Hierarchowie Kościoła rzymskokatolickiego i Cerkwi prawosławnej złożyli kondolencje rodzinie i bliskim zabitego. Biskup Juryj Kasabucki, zastępujący obecnie zmuszonego do emigracji metropolitę Tadeusza Kondrusiewicza ogłosił, że Msza święta z zmarłego Ramana Bandarenkę odbędzie się w mińskiej archikatedrze o godzinie 18.30.
Z kolei o 10:15 w soborze katedralnym w Grodnie odprawiona zostanie panichida. Proboszcz świątyni ojciec Hieorhij Roj zapowiedział, że co godzinę będzie też bił wielki soborny dzwon. Wielu duchownych eparchii grodzieńskiej popiera protesty. W sprawie zabitego nie wypowiedział się jeszcze prawosławny metropolita.
Chrześcijańska Wizja, grupa działaczy religijnych przy opozycyjnej Radzie Koordynacyjnej wzywa duchownych, by upamiętnić zabitego biciem dzwonów w samo południe.
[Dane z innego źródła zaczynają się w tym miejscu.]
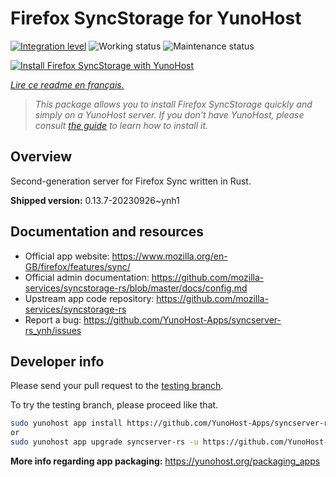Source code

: <!--
N.B.: This README was automatically generated by https://github.com/YunoHost/apps/tree/master/tools/README-generator
It shall NOT be edited by hand.
-->

# Firefox SyncStorage for YunoHost

[![Integration level](https://dash.yunohost.org/integration/syncserver-rs.svg)](https://dash.yunohost.org/appci/app/syncserver-rs) ![Working status](https://ci-apps.yunohost.org/ci/badges/syncserver-rs.status.svg) ![Maintenance status](https://ci-apps.yunohost.org/ci/badges/syncserver-rs.maintain.svg)

[![Install Firefox SyncStorage with YunoHost](https://install-app.yunohost.org/install-with-yunohost.svg)](https://install-app.yunohost.org/?app=syncserver-rs)

*[Lire ce readme en français.](./README_fr.md)*

> *This package allows you to install Firefox SyncStorage quickly and simply on a YunoHost server.
If you don't have YunoHost, please consult [the guide](https://yunohost.org/#/install) to learn how to install it.*

## Overview

Second-generation server for Firefox Sync written in Rust.


**Shipped version:** 0.13.7-20230926~ynh1
## Documentation and resources

* Official app website: <https://www.mozilla.org/en-GB/firefox/features/sync/>
* Official admin documentation: <https://github.com/mozilla-services/syncstorage-rs/blob/master/docs/config.md>
* Upstream app code repository: <https://github.com/mozilla-services/syncstorage-rs>
* Report a bug: <https://github.com/YunoHost-Apps/syncserver-rs_ynh/issues>

## Developer info

Please send your pull request to the [testing branch](https://github.com/YunoHost-Apps/syncserver-rs_ynh/tree/testing).

To try the testing branch, please proceed like that.

``` bash
sudo yunohost app install https://github.com/YunoHost-Apps/syncserver-rs_ynh/tree/testing --debug
or
sudo yunohost app upgrade syncserver-rs -u https://github.com/YunoHost-Apps/syncserver-rs_ynh/tree/testing --debug
```

**More info regarding app packaging:** <https://yunohost.org/packaging_apps>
Raman Bandarenka jest co najmniej szóstą ofiarą milicyjnej przemocy od początku protestów na Białorusi. Został pobity do nieprzytomności, gdy poszedł rozmawiać z zamaskowanymi ludźmi zrywającymi wstążki tworzące biało-czerwono-białą flagę na tzw. placu Zmian. Do szpitala trafił już w śpiączce, lekarze dawali mu promil szansy na przeżycie operacji.
Po ogłoszeniu zgonu, Białorusini w całym kraju wyszli na spontaniczne akcje pamięci. Ich uczestnicy wzywają do powszechnego udziału w niedzielnych protestach.